The electoral council said clarity would not arrive for three more days due to votes trickling in from isolated areas and Ecuadoreans abroad, bureaucratic delays and “inconsistencies” in some ballots.
“This doesn’t smell right. How can they take three days to count 12 percent?” said Lasso, 61, who already celebrated reaching the second round in his humid hometown of Guayaquil under a stream of confetti on Sunday night.
“We’re not going to allow fraud ... If they toy with the results, we’ll take to the streets,” he added.
Moreno shot down the opposition’s stance.
“You can’t be a sore loser,” he told a news conference on Monday evening, against a backdrop of the Ecuadorean flag and the name “Lenin” emblazoned in large letters.
“It’s striking to me that there is a politician out there calling for violence,” Moreno added, emphasizing the need to wait for final results.
A couple of hundred opposition supporters have already congregated in front of the electoral council headquarters in Quito to demand a speedier and more transparent count.
“We don’t trust the electoral council, it’s obviously pro-Country Alliance,” said Maribel Cevallos, a 34-year-old psychologist. “We’re here watching that they don’t cheat us.”
Protesters waving yellow, blue and red Ecuadorean flags chanted slogans including “We’re not Cuba or Venezuela, out with Correa!”
Outgoing President Rafael Correa was one of the key figures in Latin America’s leftist axis that includes Caracas and Havana.

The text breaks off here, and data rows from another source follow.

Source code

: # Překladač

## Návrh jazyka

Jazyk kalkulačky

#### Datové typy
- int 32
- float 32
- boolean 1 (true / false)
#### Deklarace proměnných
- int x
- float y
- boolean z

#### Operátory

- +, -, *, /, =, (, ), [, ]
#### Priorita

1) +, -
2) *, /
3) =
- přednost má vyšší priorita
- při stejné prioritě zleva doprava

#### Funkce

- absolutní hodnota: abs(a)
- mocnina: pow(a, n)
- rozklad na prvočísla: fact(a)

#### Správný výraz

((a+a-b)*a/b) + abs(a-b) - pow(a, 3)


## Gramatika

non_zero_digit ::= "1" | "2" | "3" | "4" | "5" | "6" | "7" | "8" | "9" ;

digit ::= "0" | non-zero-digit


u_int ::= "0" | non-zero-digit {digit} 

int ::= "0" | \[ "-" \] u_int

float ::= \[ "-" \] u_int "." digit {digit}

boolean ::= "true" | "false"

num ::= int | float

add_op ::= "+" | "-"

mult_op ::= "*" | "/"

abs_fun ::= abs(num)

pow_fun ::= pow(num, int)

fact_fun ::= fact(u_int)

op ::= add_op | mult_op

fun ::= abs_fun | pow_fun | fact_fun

He brought stability to the politically turbulent OPEC country but has aggravated many with his confrontational style.
Correa said votes from pro-government rural provinces and Ecuadoreans abroad, many of whom left after a deep financial crisis under a center-right government, would propel Moreno, 63, past the crucial 40 percent mark.

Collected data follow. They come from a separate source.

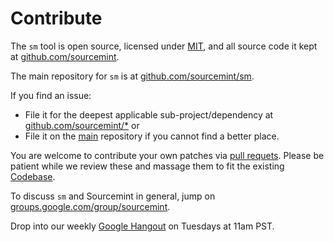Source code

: Contribute
==========

The `sm` tool is open source, licensed under [MIT](http://opensource.org/licenses/MIT), and all source code it kept at [github.com/sourcemint](https://github.com/sourcemint).

The main repository for `sm` is at [github.com/sourcemint/sm](https://github.com/sourcemint/sm).

If you find an issue:

  * File it for the deepest applicable sub-project/dependency at [github.com/sourcemint/*](https://github.com/sourcemint/sm) or
  * File it on the [main](https://github.com/sourcemint/sm) repository if you cannot find a better place.

You are welcome to contribute your own patches via [pull requets](https://help.github.com/articles/using-pull-requests). Please be patient while we review these and massage them to fit the existing [Codebase](./Codebase.md).

To discuss `sm` and Sourcemint in general, jump on [groups.google.com/group/sourcemint](http://groups.google.com/group/sourcemint).

Drop into our weekly [Google Hangout](https://plus.google.com/communities/105099771791206923925) on Tuesdays at 11am PST.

The next president faces strong pressure to create jobs and crack down on graft, amid corruption scandals at state-run oil company Petroecuador and Brazilian conglomerate Odebrecht.
Lasso has campaigned on a platform to revive the economy, which is dependent on exports of oil, flowers and shrimp, by slashing taxes, fostering foreign investment and creating a million jobs in four years.

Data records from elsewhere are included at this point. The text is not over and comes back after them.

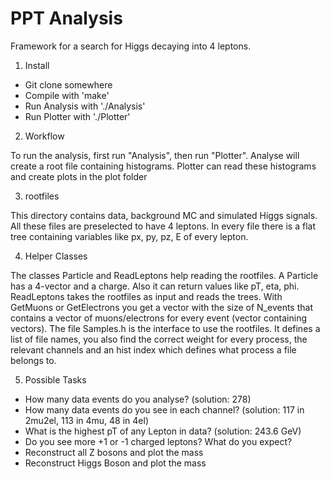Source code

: # PPT Analysis
Framework for a search for Higgs decaying into 4 leptons.

1) Install

- Git clone somewhere
- Compile with 'make'
- Run Analysis with './Analysis'
- Run Plotter with './Plotter'

2) Workflow

To run the analysis, first run "Analysis", then run "Plotter".
Analyse will create a root file containing histograms.
Plotter can read these histograms and create plots in the plot folder


3) rootfiles

This directory contains data, background MC and simulated Higgs signals.
All these files are preselected to have 4 leptons.
In every file there is a flat tree containing variables like px, py, pz, E of every lepton.


4) Helper Classes

The classes Particle and ReadLeptons help reading the rootfiles.
A Particle has a 4-vector and a charge. Also it can return values like pT, eta, phi.
ReadLeptons takes the rootfiles as input and reads the trees.
With GetMuons or GetElectrons you get a vector with the size of N_events that contains a vector of muons/electrons for every event (vector containing vectors).
The file Samples.h is the interface to use the rootfiles.
It defines a list of file names, you also find the correct weight for every process, the relevant channels and an hist index which defines what process a file belongs to.

5) Possible Tasks

- How many data events do you analyse?                           (solution: 278)
- How many data events do you see in each channel?               (solution: 117 in 2mu2el, 113 in 4mu, 48 in 4el)
- What is the highest pT of any Lepton in data?                  (solution: 243.6 GeV)
- Do you see more +1 or -1 charged leptons? What do you expect? 
- Reconstruct all Z bosons and plot the mass
- Reconstruct Higgs Boson and plot the mass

He has also vowed to remove Wikileaks founder Julian Assange from the Ecuadorean embassy in London and denounce Venezuela’s Socialist government.
But Lasso has also alienated some voters who deem him a stuffy elitist linked to the 1999 financial crisis when hundreds of thousands lost their savings.
Moreno, who lost the use of his legs two decades ago after being shot during a robbery, has a more conciliatory style than the pugnacious Correa and has promised benefits for the disabled, single mothers and the elderly.
“In the last few years there have been radical changes in the country, like the end of extreme poverty,” said Moreno supporter Ramiro Flores, a 60-year-old civil engineer in the mountainous capital Quito.
Critics say Moreno is ill-equipped to overhaul an ailing economy hit by low oil prices, steep debts, and a stronger U.S. dollar that has hurt exports.
His running mate, Jorge Glas, who as strategic sectors minister oversaw the oil and infrastructure industries, has also been accused by a fugitive oil minister of corruption in the Petroecuador case. Glas has denied wrongdoing.
Moreno has said Assange can stay in the London embassy, but warned in a Monday interview with Latin American broadcaster Telesur he would ask him “not to intervene in the politics of countries that are friends of Ecuador.”
The new president takes office on May 24 for a four-year term.